Total restaurant cash flow for the 2014 second quarter was approximately $375,000 compared to cash flow of approximately $1.4 million in the 2013 second quarter. The decrease was primarily driven by the decrease in revenues. General and administrative expense increased by $544,000 or 17.3% to $3.7 million in the 2014 second quarter, as compared to $3.1 million in the prior year quarter. The increase was due to one-time termination fee related to exiting the Deerfield corporate office, as well as other expenses related to the closure of that office and the relocation of the corporate offices to Boston. Excluding these one-time cost, general and administrative expense for the quarter actually decreased $290,000 or 9.2% as compared to the prior year quarter.

Cash, cash equivalents and short-term investments were approximately $6.1 million as of June 30, 2014. During the 2014 second quarter, and as previously announced, the company secured $7.5 million of additional liquidity through the issuance of two senior secured promissory notes. Capital expenditures for the second quarter of 2014 were approximately $307,000 and were primarily related to the cost for replacement and upgrades at existing company restaurants. Subsequent to the end of the second quarter we closed four underperforming locations in July of 2014.

On Slide 5, we have provided a reconciliation of the non-GAAP measures from Slide 4 to our reported quarterly results.

I would now like to turn the call over to R.J.

R.J. Dourney

Thank you, Scott. I mentioned in our earnings release Così management took an aggressive action in Q2 that we believe will lead Così to the long-term financial health and profitability. Candidly, this is not the time to dabble in the turnaround, allow me to provide some color.

Scott advised you that comps were down for the quarter, 7.5%. I’m going to share with you the momentum that we are seeing. In April we were down 10%, May down 6.8%, June and July we were down between 4% and 5%, and currently in August, we’re seeing positive trends. It’s very important that we all understand what is driving this momentum. The first, we’ve assembled a tremendous team. We’ve recruited from best-in-the-class Company such as Yum and Applebee’s. The senior team is in place, and I want everyone to be aware of something, consistently they are undercompensated in cash and heavily incentivized with stock as the company does well, this team will do well. We have a strong engaged Board of Directors, the operations team is now in place and everyone is fully engaged.

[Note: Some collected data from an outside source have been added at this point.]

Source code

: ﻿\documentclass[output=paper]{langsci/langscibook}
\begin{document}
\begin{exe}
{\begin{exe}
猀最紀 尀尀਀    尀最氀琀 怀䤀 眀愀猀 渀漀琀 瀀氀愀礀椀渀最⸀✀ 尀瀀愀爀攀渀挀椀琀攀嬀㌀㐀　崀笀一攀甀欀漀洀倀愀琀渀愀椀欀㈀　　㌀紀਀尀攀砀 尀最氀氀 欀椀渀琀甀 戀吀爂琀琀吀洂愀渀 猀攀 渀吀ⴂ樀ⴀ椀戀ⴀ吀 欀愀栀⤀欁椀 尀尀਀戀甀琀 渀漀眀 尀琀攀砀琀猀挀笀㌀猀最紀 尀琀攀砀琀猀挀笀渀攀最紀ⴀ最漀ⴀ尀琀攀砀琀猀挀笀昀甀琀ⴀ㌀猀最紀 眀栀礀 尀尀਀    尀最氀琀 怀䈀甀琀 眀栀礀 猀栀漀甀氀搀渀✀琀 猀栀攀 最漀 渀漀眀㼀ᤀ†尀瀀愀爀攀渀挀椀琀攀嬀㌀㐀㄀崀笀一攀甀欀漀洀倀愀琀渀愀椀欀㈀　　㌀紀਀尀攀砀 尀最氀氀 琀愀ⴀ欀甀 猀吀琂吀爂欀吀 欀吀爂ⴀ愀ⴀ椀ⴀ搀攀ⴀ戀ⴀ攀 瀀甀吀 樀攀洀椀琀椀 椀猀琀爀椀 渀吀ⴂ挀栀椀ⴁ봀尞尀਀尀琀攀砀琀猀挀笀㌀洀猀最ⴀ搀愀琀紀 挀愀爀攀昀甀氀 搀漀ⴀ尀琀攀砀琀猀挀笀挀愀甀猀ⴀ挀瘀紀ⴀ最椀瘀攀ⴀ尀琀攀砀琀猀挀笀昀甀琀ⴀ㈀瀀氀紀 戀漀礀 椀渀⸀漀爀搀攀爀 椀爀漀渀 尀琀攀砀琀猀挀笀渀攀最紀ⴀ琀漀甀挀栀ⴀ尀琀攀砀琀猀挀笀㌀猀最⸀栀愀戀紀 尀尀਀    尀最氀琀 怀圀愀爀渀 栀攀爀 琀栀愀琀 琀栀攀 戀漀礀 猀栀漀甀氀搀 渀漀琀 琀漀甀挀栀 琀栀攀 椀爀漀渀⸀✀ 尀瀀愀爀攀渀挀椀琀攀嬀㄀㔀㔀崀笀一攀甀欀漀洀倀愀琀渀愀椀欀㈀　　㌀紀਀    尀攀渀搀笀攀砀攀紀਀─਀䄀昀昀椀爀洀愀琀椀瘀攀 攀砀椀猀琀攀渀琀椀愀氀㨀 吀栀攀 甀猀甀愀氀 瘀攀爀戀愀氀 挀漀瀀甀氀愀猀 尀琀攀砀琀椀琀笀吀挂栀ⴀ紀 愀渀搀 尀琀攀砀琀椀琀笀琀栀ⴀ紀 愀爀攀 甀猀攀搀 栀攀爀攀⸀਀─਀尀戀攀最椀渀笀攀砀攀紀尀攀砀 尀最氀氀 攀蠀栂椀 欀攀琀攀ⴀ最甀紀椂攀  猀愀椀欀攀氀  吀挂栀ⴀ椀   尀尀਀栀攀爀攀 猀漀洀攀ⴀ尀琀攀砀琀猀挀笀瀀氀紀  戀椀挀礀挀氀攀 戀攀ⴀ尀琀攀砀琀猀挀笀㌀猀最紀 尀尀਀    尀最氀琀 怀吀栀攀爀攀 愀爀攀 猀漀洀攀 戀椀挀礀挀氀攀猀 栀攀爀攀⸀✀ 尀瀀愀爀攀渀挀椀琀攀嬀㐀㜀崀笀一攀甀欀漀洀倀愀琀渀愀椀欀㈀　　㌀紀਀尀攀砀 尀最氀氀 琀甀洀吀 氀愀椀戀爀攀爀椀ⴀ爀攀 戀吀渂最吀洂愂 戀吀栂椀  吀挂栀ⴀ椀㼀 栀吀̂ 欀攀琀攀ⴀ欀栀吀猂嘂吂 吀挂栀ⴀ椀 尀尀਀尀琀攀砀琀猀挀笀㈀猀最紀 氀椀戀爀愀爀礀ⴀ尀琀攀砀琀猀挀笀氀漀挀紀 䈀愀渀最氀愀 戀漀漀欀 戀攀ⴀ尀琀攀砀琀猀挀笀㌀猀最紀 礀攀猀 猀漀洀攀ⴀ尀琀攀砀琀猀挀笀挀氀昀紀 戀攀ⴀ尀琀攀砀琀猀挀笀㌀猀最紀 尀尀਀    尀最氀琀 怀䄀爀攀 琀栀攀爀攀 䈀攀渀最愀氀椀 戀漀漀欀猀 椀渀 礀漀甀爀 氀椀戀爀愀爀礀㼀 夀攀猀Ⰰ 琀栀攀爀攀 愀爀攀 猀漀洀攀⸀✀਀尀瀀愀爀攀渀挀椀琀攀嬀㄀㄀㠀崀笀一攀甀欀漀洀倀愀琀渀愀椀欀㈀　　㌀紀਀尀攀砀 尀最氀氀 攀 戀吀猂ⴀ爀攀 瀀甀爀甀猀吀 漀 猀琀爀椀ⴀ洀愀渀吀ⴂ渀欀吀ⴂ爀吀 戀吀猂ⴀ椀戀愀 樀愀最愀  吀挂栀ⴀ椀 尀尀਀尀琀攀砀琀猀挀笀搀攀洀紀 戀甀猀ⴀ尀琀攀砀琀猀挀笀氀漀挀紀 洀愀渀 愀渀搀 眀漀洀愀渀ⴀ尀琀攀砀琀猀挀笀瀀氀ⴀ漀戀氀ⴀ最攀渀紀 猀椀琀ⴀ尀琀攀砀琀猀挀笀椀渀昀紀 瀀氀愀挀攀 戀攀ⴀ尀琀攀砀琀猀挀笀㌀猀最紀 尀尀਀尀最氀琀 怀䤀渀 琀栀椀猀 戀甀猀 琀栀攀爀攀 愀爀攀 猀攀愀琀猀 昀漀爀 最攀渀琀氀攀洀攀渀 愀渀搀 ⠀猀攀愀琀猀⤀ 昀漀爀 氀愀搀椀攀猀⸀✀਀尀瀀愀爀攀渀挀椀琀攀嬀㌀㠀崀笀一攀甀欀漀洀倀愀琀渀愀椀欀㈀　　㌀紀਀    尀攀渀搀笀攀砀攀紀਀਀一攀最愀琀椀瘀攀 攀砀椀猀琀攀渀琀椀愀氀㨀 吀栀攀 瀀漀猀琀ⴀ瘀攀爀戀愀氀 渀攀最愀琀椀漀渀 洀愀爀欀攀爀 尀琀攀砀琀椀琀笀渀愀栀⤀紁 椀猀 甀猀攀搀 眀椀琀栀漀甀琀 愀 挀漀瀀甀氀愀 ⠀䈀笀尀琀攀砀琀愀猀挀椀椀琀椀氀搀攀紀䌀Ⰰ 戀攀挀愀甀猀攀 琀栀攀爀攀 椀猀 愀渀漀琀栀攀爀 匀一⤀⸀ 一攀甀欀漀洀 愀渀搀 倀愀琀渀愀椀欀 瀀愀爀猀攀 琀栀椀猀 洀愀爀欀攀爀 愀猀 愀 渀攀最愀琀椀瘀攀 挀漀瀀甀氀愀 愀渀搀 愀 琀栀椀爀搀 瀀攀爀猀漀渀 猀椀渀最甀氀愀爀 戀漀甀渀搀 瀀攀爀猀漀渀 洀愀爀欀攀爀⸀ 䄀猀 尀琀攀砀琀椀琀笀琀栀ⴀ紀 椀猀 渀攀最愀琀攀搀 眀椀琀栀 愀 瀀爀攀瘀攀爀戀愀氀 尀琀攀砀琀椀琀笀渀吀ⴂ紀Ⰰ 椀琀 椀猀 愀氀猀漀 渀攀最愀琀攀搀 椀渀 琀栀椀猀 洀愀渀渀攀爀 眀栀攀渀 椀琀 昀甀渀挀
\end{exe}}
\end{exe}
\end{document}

Next I mentioned to you last quarter that we engaged Hilco, which is arguably the best real estate workout company in The United States. We engaged them for two projects, the first was to help us remove ourselves from 10 leases that were causing us sizeable losses, that project is complete. We’ve removed ourselves from these 10 leases, shuttered the locations and bought out. Those restaurants lost in excess of $1.8 million in trailing 12. The second project that they are involved with is renegotiating the balance of our leases in our portfolio for two purposes there, where we have some outstanding leases they are negotiating term, and where we have some situation where we believe we’re overpaying, they’ve been able to negotiate the cost.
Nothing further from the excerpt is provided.